Dear Men, Stop Staring at My Boobs

boobs

Two years ago, my friends and I decided to have a low-key New Year’s Eve. Instead of spending our money on tickets to one of Toronto’s many parties, we decided to go out for a nice meal. But, that didn’t mean I wasn’t going to dress up. I wore a little black dress that happened to have a v-neck cut. I was a bit uncomfortable with the amount of cleavage I was showing, so I made attempts to cover myself up with a well-placed safety-pin. I was still showing a lot more cleavage than I am used to, but I figured, ‘Hey, it’s NYE. Why not?’

What I did not anticipate was what happened at dinner. My friends and I were seated next to a family of three — mom, dad and teenage son. The mom and dad seemed to be at odds, perhaps they were even divorced. How could I possibly know that? Well, the man was obviously distracted and clearly not paying much attention to the conversation at his table. He spent the better part of his dinner staring at my chest. Staring is perhaps too light a word. He was ogling. All night. Through his and my entire dinner.

But that’s not even the punch line. He proceeded to take out his smartphone and while pretending to take photos of the restaurant’s decor, he started taking pictures of me. He wasn’t very good at his spy tactics since his phone was so obviously pointing at my chest and I definitely took notice. I turned away from him, which made conversation with my friends a tad bit difficult. They too had noticed the attempted picture-taking and were just as baffled as I was. Eventually, I switched places with one of my friends to avoid the harassment.

And this brings me to my burning questions. Why can’t females show a bit of skin without so much unwanted attention? And when did the possession of mobile technology grant us the right to take photographs of random strangers? (I’m not even going to touch upon the fact that the man was not serving as the best role model for what I assume was his son.)

This wasn’t the first time someone has stared at my chest, nor was it the last. But could this man have been so unaware of his actions that he didn’t notice how uncomfortable he was making me? Or, did he just not care? He certainly managed to have me question my choice of attire and made me wish I was drowning in a very large coat.

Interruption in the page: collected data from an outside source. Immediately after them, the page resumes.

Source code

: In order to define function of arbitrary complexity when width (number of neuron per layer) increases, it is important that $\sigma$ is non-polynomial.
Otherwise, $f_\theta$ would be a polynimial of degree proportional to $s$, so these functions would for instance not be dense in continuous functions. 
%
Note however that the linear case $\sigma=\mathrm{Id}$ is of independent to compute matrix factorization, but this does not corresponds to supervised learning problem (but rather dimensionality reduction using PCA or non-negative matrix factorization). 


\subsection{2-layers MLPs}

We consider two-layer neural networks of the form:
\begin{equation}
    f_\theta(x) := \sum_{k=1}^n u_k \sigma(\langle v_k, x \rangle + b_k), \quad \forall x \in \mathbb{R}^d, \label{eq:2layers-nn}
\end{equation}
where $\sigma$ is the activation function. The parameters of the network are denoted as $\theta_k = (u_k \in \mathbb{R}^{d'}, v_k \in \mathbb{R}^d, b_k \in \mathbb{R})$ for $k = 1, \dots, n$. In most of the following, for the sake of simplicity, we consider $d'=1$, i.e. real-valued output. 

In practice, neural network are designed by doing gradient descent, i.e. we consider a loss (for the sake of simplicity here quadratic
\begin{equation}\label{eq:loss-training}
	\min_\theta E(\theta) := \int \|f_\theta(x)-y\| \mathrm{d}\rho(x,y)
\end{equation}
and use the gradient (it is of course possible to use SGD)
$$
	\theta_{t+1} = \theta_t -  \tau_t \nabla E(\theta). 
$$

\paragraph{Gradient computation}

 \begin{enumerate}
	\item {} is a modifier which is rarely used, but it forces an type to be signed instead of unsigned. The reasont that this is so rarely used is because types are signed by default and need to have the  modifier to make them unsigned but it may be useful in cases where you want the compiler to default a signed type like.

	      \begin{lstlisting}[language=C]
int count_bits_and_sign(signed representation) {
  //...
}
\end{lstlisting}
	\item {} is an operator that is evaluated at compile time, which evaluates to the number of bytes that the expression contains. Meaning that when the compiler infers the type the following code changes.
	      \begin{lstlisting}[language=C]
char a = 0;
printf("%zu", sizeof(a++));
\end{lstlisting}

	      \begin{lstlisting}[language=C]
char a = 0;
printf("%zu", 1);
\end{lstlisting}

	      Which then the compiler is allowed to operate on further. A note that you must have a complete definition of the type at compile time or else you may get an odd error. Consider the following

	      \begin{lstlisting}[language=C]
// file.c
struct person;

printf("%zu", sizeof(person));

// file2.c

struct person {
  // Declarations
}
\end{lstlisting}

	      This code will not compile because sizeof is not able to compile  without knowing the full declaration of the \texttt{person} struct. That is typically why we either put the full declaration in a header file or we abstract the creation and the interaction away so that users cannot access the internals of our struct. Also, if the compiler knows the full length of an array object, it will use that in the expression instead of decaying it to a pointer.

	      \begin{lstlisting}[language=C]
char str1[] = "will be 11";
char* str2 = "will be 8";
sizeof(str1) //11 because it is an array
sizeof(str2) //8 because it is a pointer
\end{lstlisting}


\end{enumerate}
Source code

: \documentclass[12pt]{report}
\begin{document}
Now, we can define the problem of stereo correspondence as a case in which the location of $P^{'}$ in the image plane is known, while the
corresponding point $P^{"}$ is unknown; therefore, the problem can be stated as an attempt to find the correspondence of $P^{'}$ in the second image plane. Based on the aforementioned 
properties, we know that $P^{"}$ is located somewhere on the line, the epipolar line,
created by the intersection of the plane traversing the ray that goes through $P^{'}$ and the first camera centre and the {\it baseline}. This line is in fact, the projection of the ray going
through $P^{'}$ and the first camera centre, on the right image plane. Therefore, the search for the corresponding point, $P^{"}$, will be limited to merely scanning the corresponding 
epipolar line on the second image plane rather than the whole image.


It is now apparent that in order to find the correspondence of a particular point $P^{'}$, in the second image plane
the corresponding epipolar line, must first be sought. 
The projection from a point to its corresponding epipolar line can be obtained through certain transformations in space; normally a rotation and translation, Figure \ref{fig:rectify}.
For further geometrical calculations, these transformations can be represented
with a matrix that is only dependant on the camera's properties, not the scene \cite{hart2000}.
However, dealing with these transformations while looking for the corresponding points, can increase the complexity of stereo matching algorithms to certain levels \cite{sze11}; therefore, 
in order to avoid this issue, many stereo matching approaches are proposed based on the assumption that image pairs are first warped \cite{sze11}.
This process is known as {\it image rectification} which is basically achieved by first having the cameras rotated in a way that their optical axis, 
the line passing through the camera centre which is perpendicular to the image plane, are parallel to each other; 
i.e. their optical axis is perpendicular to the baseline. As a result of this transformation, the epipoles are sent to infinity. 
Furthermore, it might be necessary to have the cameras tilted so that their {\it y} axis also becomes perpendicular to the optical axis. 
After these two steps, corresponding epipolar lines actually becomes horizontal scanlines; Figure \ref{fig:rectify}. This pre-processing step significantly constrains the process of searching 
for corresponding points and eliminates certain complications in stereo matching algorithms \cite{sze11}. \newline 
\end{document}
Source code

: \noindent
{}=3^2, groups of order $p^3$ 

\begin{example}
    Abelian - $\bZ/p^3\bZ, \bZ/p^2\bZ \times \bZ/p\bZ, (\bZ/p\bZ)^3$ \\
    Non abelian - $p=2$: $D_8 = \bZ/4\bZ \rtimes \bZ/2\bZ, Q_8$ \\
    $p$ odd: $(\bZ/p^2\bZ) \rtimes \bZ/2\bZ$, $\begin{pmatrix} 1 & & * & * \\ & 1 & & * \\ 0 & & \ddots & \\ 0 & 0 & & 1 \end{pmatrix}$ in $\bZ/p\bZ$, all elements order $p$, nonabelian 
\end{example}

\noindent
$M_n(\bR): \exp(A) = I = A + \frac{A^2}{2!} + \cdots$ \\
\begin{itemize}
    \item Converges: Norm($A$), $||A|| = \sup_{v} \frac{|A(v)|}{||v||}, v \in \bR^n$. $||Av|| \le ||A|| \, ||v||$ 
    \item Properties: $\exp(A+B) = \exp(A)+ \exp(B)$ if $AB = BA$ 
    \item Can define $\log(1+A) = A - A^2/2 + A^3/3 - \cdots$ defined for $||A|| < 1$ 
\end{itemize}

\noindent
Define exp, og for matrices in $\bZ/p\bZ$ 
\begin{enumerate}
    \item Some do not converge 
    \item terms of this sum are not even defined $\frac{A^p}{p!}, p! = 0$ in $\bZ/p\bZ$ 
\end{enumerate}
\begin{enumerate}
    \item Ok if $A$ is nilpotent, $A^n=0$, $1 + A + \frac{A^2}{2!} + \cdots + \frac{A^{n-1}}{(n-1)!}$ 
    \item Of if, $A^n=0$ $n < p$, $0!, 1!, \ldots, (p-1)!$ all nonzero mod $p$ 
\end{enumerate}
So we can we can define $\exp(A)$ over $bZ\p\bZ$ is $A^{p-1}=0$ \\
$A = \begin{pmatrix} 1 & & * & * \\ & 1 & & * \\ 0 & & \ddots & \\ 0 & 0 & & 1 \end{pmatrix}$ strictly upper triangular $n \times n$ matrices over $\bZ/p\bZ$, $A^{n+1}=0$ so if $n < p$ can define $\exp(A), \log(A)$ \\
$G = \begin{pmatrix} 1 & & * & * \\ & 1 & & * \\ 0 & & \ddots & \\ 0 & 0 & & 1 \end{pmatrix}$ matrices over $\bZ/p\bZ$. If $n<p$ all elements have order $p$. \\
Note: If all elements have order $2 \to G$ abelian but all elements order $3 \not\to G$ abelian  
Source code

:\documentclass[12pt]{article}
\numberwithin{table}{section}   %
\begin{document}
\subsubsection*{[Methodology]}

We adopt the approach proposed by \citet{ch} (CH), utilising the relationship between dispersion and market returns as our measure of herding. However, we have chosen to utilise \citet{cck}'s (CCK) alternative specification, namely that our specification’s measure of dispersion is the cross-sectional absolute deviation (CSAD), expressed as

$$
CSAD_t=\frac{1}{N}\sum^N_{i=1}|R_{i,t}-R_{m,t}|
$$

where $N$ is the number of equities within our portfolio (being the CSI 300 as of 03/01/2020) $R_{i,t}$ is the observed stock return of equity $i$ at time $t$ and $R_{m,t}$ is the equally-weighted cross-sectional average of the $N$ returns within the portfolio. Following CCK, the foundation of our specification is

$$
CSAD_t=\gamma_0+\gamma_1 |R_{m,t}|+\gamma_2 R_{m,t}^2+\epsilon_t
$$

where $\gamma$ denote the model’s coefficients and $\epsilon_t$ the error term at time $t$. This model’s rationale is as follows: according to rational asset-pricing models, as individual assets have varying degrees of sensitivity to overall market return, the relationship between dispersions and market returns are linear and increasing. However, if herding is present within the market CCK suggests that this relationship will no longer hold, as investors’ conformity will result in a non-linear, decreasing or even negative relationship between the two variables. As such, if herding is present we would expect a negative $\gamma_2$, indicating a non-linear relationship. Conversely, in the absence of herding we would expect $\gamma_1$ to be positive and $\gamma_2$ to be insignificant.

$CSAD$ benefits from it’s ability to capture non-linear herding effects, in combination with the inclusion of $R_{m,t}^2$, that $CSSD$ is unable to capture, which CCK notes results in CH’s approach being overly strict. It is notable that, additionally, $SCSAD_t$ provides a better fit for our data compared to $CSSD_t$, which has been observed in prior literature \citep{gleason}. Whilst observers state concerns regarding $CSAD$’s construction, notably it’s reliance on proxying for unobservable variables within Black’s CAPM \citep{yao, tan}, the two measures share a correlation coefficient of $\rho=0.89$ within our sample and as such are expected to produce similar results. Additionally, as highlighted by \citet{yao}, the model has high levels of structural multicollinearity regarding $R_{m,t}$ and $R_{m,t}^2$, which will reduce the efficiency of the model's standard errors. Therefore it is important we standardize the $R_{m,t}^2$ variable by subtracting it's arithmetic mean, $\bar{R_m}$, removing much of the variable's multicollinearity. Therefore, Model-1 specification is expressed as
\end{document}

I am a curvy female who, on occasion, will wear cleavage-baring dresses. Sometimes I might even show some leg. I am confident enough that I don’t feel I have to hide behind baggy shirts, and no one should expect me to. Yes, my breasts are on the larger side, but that doesn’t mean I shouldn’t be able to wear a cute top or dress without having some guy stare at my bits all night. And for those of you who will inevitably ask, no I don’t dress to gain attention from men or women. I’m a lover of fashion and art and dress only to please myself.

To the guy from NYE, thanks for making my night so uncomfortable. I hope you’ve seen the error of your ways and will teach your son how to treat females with more respect. To the gentlemen of the world, thank you for treating me with dignity and making me feel comfortable enough to show a little skin now and then.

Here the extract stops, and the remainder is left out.